Vodafone and Three merger could increase phone bills for millions, watchdog says
A major merger planned between networks Vodafone and Three UK could lead to higher bills for tens of million of customers or give mobile users a reduced service, the UK’s competition watchdog has found.
The Competition and Markets Authority (CMA) has been investigating the £15 billion deal since it was announced last summer.
The CMA said it had particular concerns that price hikes or reduced service would affect people least able to afford a mobile phone.
It also found the merger of the two firms could improve the quality of mobile networks, but it had concerns the incentive to follow through with planned investments after the merger was uncertain.
Stuart McIntosh, chair of the inquiry group leading the CMA’s investigation, said: “We’ve taken a thorough, considered approach to investigating this merger, weighing up the investment the companies say they will make in enhancing network quality and boosting 5G connectivity against the significant costs to customers and rival virtual networks.”

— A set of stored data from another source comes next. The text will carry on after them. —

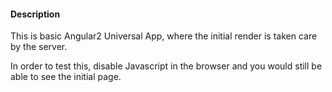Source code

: #### Description
This is basic Angular2 Universal App, where the initial render is taken care by the server.

In order to test this, disable Javascript in the browser and you would still be able to see the initial page.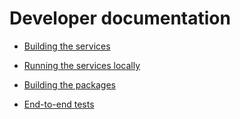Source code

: # Developer documentation

- [Building the services](building.md)

- [Running the services locally](running/index.md)

- [Building the packages](packages.md)

- [End-to-end tests](e2e-tests.md)
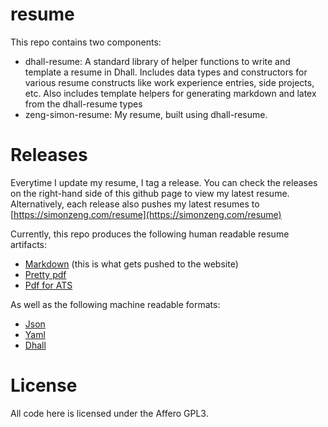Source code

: # resume

This repo contains two components:

- dhall-resume: A standard library of helper functions to write and template a 
  resume in Dhall. Includes data types and constructors for various resume 
  constructs like work experience entries, side projects, etc. Also includes 
  template helpers for generating markdown and latex from the dhall-resume types
- zeng-simon-resume: My resume, built using dhall-resume.

# Releases

Everytime I update my resume, I tag a release. You can check the releases on the 
right-hand side of this github page to view my latest resume. Alternatively, 
each release also pushes my latest resumes to 
[https://simonzeng.com/resume](https://simonzeng.com/resume)

Currently, this repo produces the following human readable resume artifacts:

- [Markdown](https://simonzeng.com/resume/Zeng_Simon_Resume.md) (this is what 
  gets pushed to the website)
- [Pretty pdf](https://simonzeng.com/resume/Zeng_Simon_Resume.pdf)
- [Pdf for ATS](https://simonzeng.com/resume/Zeng_Simon_Resume.minimal.pdf)

As well as the following machine readable formats:

- [Json](https://simonzeng.com/resume/Zeng_Simon_Resume.json)
- [Yaml](https://simonzeng.com/resume/Zeng_Simon_Resume.yaml)
- [Dhall](https://simonzeng.com/resume/Zeng_Simon_Resume.dhall)

# License

All code here is licensed under the Affero GPL3.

He said it will now consider how the firms plan on addressing the CMA’s concerns, including by “guaranteeing future network investments”.
Vodafone and Three UK have the opportunity to share solutions before the CMA issues a final report in December.
Vodafone and Three UK have said they disagree with the competition regulator’s concerns, saying it was “time to take off the handbrake on the country’s connectivity”.
Margherita Della Valle, Vodafone’s chief executive, said: “Our merger is a catalyst for change.
“It’s time to take off the handbrake on the country’s connectivity and build the world-class infrastructure the country deserves.
“We are offering a self-funded plan to propel economic growth and address the UK’s digital divide.”
The firms also stressed it was not a final decision and they plan on working with the CMA to secure approval.